**WORK ITEM**
In the data, find the word "Erquhart" and copy out every line that has it.

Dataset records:
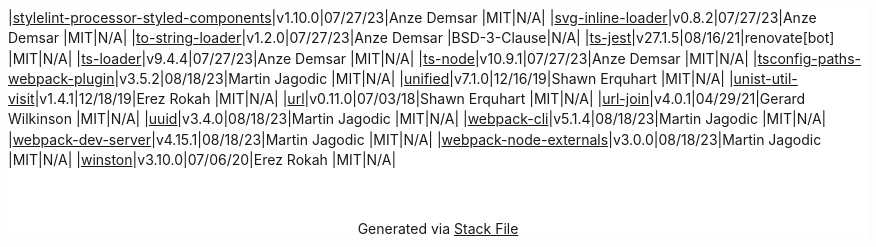 |[stylelint-processor-styled-components](https://www.npmjs.com/stylelint-processor-styled-components)|v1.10.0|07/27/23|Anze Demsar |MIT|N/A|
|[svg-inline-loader](https://www.npmjs.com/svg-inline-loader)|v0.8.2|07/27/23|Anze Demsar |MIT|N/A|
|[to-string-loader](https://www.npmjs.com/to-string-loader)|v1.2.0|07/27/23|Anze Demsar |BSD-3-Clause|N/A|
|[ts-jest](https://www.npmjs.com/ts-jest)|v27.1.5|08/16/21|renovate[bot] |MIT|N/A|
|[ts-loader](https://www.npmjs.com/ts-loader)|v9.4.4|07/27/23|Anze Demsar |MIT|N/A|
|[ts-node](https://www.npmjs.com/ts-node)|v10.9.1|07/27/23|Anze Demsar |MIT|N/A|
|[tsconfig-paths-webpack-plugin](https://www.npmjs.com/tsconfig-paths-webpack-plugin)|v3.5.2|08/18/23|Martin Jagodic |MIT|N/A|
|[unified](https://www.npmjs.com/unified)|v7.1.0|12/16/19|Shawn Erquhart |MIT|N/A|
|[unist-util-visit](https://www.npmjs.com/unist-util-visit)|v1.4.1|12/18/19|Erez Rokah |MIT|N/A|
|[url](https://www.npmjs.com/url)|v0.11.0|07/03/18|Shawn Erquhart |MIT|N/A|
|[url-join](https://www.npmjs.com/url-join)|v4.0.1|04/29/21|Gerard Wilkinson |MIT|N/A|
|[uuid](https://www.npmjs.com/uuid)|v3.4.0|08/18/23|Martin Jagodic |MIT|N/A|
|[webpack-cli](https://www.npmjs.com/webpack-cli)|v5.1.4|08/18/23|Martin Jagodic |MIT|N/A|
|[webpack-dev-server](https://www.npmjs.com/webpack-dev-server)|v4.15.1|08/18/23|Martin Jagodic |MIT|N/A|
|[webpack-node-externals](https://www.npmjs.com/webpack-node-externals)|v3.0.0|08/18/23|Martin Jagodic |MIT|N/A|
|[winston](https://www.npmjs.com/winston)|v3.10.0|07/06/20|Erez Rokah |MIT|N/A|

<br/>
<div align='center'>

Generated via [Stack File](https://github.com/marketplace/stack-file)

**RESULT BELOW**
|[unified](https://www.npmjs.com/unified)|v7.1.0|12/16/19|Shawn Erquhart |MIT|N/A|
|[url](https://www.npmjs.com/url)|v0.11.0|07/03/18|Shawn Erquhart |MIT|N/A|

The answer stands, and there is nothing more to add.